The answer should be each line from the entries below that has the word "only" in it.

(Data begins)

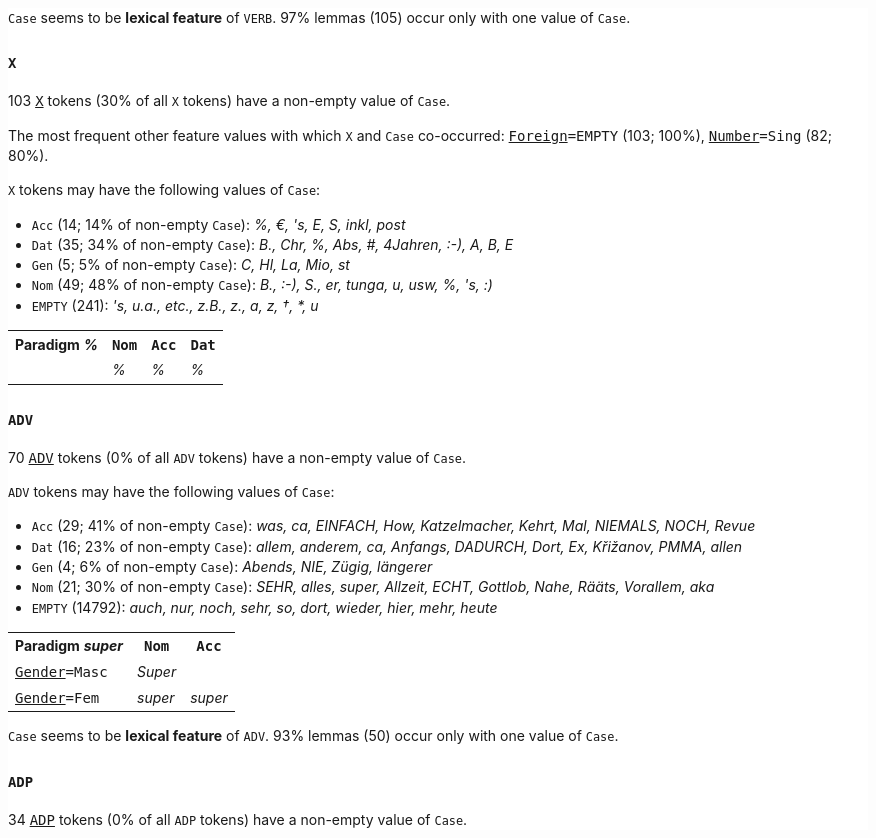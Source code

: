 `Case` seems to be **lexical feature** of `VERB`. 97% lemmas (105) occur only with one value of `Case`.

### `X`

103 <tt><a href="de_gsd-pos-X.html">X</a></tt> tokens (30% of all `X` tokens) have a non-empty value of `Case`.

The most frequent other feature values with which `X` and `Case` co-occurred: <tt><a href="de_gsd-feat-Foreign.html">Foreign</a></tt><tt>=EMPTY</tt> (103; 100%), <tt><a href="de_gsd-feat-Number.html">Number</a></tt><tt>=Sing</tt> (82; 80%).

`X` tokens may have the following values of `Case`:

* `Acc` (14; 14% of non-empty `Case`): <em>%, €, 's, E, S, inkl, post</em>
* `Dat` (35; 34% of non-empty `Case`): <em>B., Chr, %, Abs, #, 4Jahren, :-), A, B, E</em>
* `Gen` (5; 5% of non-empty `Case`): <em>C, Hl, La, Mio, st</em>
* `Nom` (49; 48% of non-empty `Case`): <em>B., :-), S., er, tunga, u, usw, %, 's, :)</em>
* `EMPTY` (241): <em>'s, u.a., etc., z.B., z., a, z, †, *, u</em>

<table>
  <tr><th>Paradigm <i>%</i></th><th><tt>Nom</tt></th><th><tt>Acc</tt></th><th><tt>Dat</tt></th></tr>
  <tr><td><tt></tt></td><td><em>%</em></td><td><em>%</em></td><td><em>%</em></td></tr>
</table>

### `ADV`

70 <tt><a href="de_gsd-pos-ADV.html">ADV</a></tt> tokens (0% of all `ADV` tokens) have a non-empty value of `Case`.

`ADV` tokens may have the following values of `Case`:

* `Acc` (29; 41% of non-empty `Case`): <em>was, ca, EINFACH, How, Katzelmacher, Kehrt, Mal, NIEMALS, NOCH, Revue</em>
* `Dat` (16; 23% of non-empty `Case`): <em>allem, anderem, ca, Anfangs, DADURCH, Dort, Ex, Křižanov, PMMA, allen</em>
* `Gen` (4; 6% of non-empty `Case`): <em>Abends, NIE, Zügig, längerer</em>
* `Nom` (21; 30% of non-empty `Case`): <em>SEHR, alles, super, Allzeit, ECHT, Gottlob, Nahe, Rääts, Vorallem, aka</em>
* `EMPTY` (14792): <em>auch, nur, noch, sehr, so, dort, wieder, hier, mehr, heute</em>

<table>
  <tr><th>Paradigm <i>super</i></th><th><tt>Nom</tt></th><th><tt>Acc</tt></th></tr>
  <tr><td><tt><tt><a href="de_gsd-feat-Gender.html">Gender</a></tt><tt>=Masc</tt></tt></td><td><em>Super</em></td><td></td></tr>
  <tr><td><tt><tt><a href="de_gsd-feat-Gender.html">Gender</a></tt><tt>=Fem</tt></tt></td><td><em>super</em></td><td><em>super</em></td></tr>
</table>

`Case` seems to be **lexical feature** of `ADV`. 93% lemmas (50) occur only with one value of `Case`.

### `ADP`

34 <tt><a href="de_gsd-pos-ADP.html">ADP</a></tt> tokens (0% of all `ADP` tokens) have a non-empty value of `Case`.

(Data ends)
(Data begins)

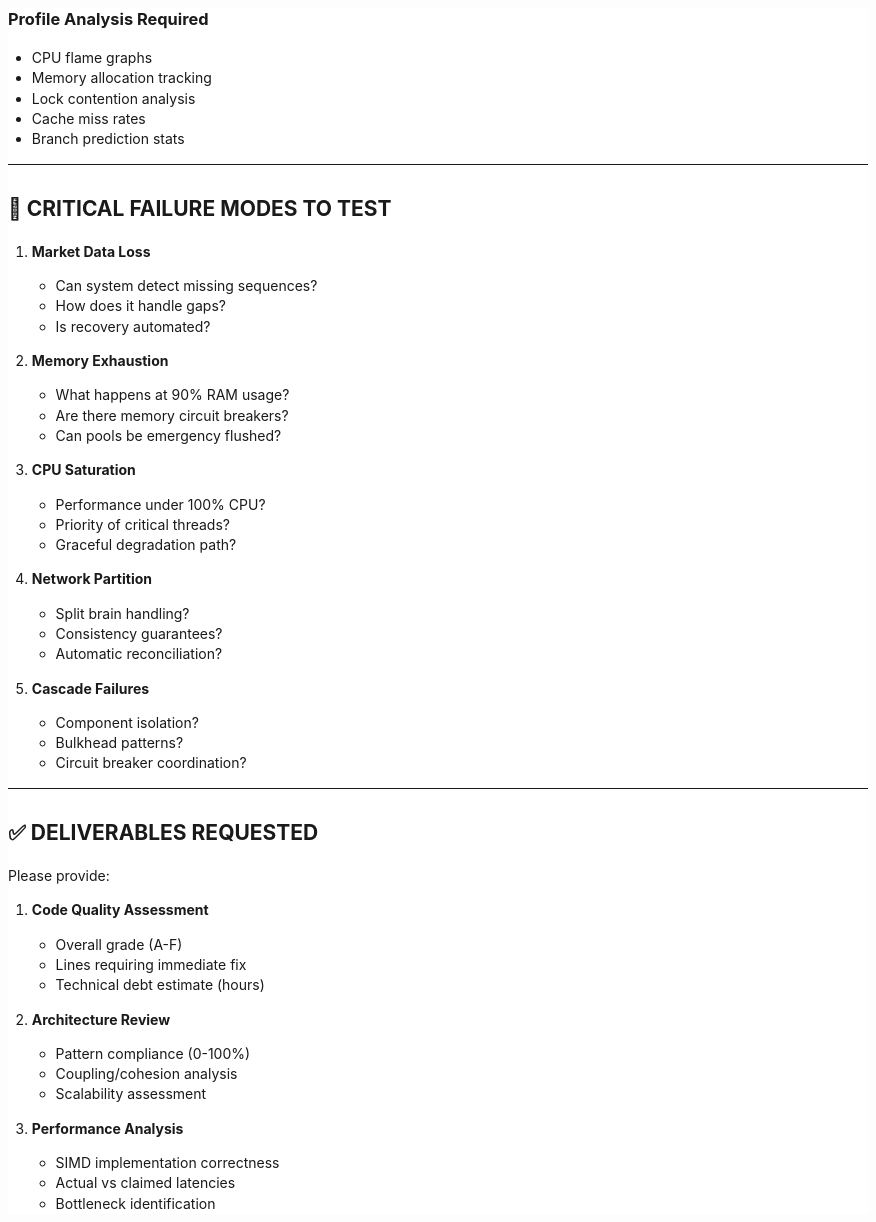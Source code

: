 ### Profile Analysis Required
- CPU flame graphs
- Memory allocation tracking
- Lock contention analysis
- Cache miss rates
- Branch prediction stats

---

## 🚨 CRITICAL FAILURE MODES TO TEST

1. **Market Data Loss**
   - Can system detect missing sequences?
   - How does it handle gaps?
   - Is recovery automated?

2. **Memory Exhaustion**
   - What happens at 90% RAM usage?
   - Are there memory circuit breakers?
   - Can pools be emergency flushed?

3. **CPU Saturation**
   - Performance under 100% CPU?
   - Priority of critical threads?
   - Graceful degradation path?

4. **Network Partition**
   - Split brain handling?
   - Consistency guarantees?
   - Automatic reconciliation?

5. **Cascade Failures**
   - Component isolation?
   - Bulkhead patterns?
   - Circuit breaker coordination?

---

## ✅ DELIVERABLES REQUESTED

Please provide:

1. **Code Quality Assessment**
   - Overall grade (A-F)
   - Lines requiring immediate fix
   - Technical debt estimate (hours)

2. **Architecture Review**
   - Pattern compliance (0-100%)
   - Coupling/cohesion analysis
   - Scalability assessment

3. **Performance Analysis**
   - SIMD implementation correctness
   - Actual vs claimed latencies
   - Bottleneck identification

(Data ends)

Answer section =>
: `Case` seems to be **lexical feature** of `VERB`. 97% lemmas (105) occur only with one value of `Case`.
`Case` seems to be **lexical feature** of `ADV`. 93% lemmas (50) occur only with one value of `Case`.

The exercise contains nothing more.